Kata Muslim, Menristek Dikti harus memanggil Rektor Universitas 17 Agustus Surabaya yang bisa memakai Setnov sebagai penguji nonakademis untuk calon doktor hukum. “Kalau perlu Universitas 17 Agustus Surabaya diberi sanksi agar kejadian tersebut tidak terulang lagi,” papar Muslim.
Muslim mengatakan, ada kemungkinan, Setnov sedang melakukan pencitraan dengan menjadi penguji calon doktor hukum. “Setnov merangkul semua kalangan agar selamat dari jerat hukum termasuk dari kalangan akademisi,” jelas Muslim.
Ketua DPR yang juga Ketum Golkar Setnov mengisi akhir pekannya dengan menjadi penguji nonakademis calon doktor hukum Adies Kadir.

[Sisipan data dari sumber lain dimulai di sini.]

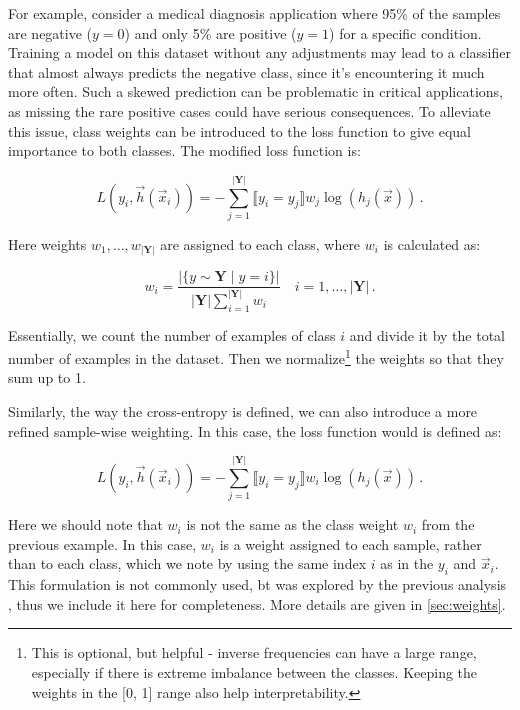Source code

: For example, consider a medical diagnosis application where 95\% of the samples are negative ($y = 0$) and only 5\% are
positive ($y = 1$) for a specific condition. Training a model on this dataset without any adjustments may lead to a
classifier that almost always predicts the negative class, since it's encountering it much more often. Such a skewed
prediction can be problematic in critical applications, as missing the rare positive cases could have serious
consequences. To alleviate this issue, class weights can be introduced to the loss function to give equal importance to
both classes. The modified loss function is:

\begin{equation}
    L(y_i, \vec{h}(\vec{x}_i)) = -\sum_{j = 1}^{|\textbf{Y}|} \llbracket y_i = y_j \rrbracket w_j \log(h_j(\vec{x}))\,.
\end{equation}

Here weights $w_1, \dots, w_{|\textbf{Y}|}$ are assigned to each class, where $w_i$ is calculated as:

\begin{equation}
    w_i = \frac{|\{y \sim \textbf{Y} \mid y = i\}|}{|\textbf{Y}| \sum_{i = 1}^{|\textbf{Y}|} w_i} \quad i = 1, \dots, |\textbf{Y}|\,.
\end{equation}

Essentially, we count the number of examples of class $i$ and divide it by the total number of examples in the dataset.
Then we normalize\footnote{This is optional, but helpful - inverse frequencies can have a large range, especially if
    there is extreme imbalance between the classes. Keeping the weights in the [0, 1] range also help interpretability.}
the weights so that they sum up to 1.


Similarly, the way the cross-entropy is defined, we can also introduce a more refined sample-wise weighting. In this
case, the loss function would is defined as:

\begin{equation}
    L(y_i, \vec{h}(\vec{x}_i)) = -\sum_{j = 1}^{|\textbf{Y}|} \llbracket y_i = y_j \rrbracket w_i \log(h_j(\vec{x}))\,.
\end{equation}

Here we should note that $w_i$ is not the same as the class weight $w_i$ from the previous example. In this case, $w_i$
is a weight assigned to each sample, rather than to each class, which we note by using the same index $i$ as in the
$y_i$ and $\vec{x}_i$. This formulation is not commonly used, bt was explored by the previous analysis
\cite{severin,jan}, thus we include it here for completeness. More details are given in \autoref{sec:weights}.

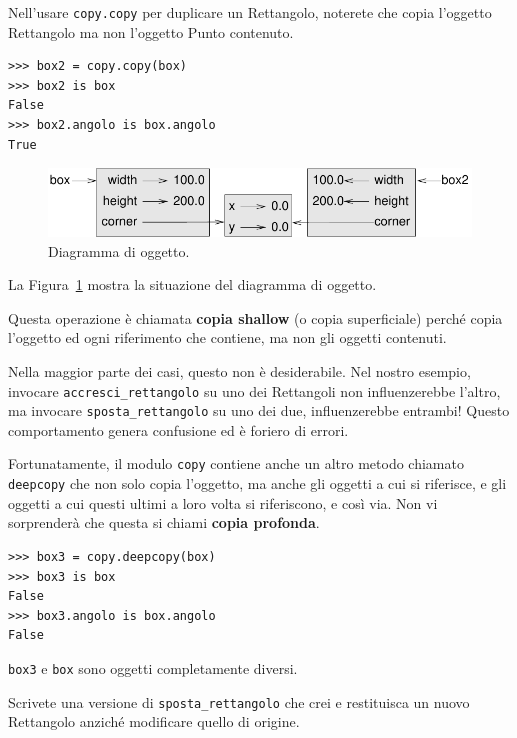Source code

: \documentclass[10pt]{book}
\begin{document}
Nell'usare {\tt copy.copy} per duplicare un Rettangolo, noterete che copia l'oggetto Rettangolo ma non l'oggetto Punto contenuto.

\begin{verbatim}
>>> box2 = copy.copy(box)
>>> box2 is box
False
>>> box2.angolo is box.angolo
True
\end{verbatim}

\begin{figure}
\centerline
{\includegraphics[scale=0.8]{figs/rectangle2.pdf}}
\caption{Diagramma di oggetto.}
\label{fig.rectangle2}
\end{figure}

La Figura~\ref{fig.rectangle2} mostra la situazione del diagramma di oggetto.

Questa operazione è chiamata {\bf copia shallow} (o copia superficiale) perché copia l'oggetto ed ogni riferimento che contiene, ma non gli oggetti contenuti.

Nella maggior parte dei casi, questo non è desiderabile. Nel nostro esempio, invocare \verb"accresci_rettangolo" su uno dei Rettangoli non influenzerebbe l'altro, ma invocare \verb"sposta_rettangolo" su uno dei due, influenzerebbe entrambi! Questo comportamento genera confusione ed è foriero di errori.

Fortunatamente, il modulo {\tt copy} contiene anche un altro metodo chiamato {\tt
deepcopy} che non solo copia l'oggetto, ma anche gli oggetti a cui si riferisce, e gli oggetti a cui questi ultimi a loro volta si riferiscono, e così via. Non vi sorprenderà che questa si chiami {\bf copia profonda}.

\begin{verbatim}
>>> box3 = copy.deepcopy(box)
>>> box3 is box
False
>>> box3.angolo is box.angolo
False
\end{verbatim}
%
{\tt box3} e {\tt box} sono oggetti completamente diversi.

\vspace{0.2in}
\begin{exercise}

Scrivete una versione di \verb"sposta_rettangolo" che crei e restituisca un nuovo Rettangolo anziché modificare quello di origine.

\end{exercise}
\end{document}
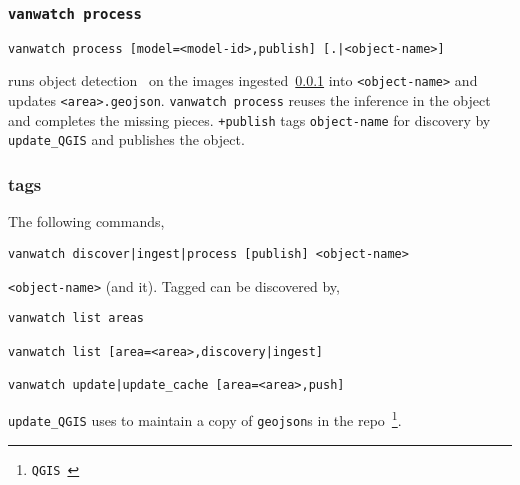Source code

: \subsubsection{\texttt{vanwatch process}}\label{vanwatch_process}

\begin{verbatim}
vanwatch process [model=<model-id>,publish] [.|<object-name>]
\end{verbatim}
%
runs object detection~\cite{ultralytics} on the images ingested~\ref{vanwatch_process} into \texttt{<object-name>} and updates \texttt{<area>.geojson}. \texttt{vanwatch process} reuses the inference in the object and completes the missing pieces. \texttt{+publish} tags \texttt{object-name} for discovery by \texttt{update\_QGIS} and publishes the object.

\subsubsection{tags}\label{vanwatch_tags}

The following commands,

\begin{verbatim}
vanwatch discover|ingest|process [publish] <object-name>
\end{verbatim}
%
 \texttt{<object-name>} (and  it). Tagged  can be discovered by,
%
\begin{verbatim}
vanwatch list areas

vanwatch list [area=<area>,discovery|ingest]

vanwatch update|update_cache [area=<area>,push]
\end{verbatim}
%
\texttt{update\_QGIS} uses  to maintain a copy of \texttt{geojson}s in the repo~\footnote{\texttt{QGIS}~\cite{vanwatch}}.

Rapat ujian terbuka ini digelar di gedung Graha Wiyata, Universitas 17 Agustus 1945 (Untag) Surabaya. Setnov saat menguji, bicara soal periodisasi hakim dengan mencontohkan hakim di Amerika Serikat yang bertugas hingga berumur 70 tahun
“Kalau itu dipotong menjadi 65 tahun, itu (jadi) masalah, (hakim) tingkat pertama dan banding akan hilang 50 persen. Sedangkan kebutuhan hakim sekarang ada 4 ribu. Sekarang yang disetujui oleh pemerintah ada 1.684 calon hakim. Tentu ini menjadi harus hati-hati dalam periodisasi,” kata Setnov, Sabtu (22/7).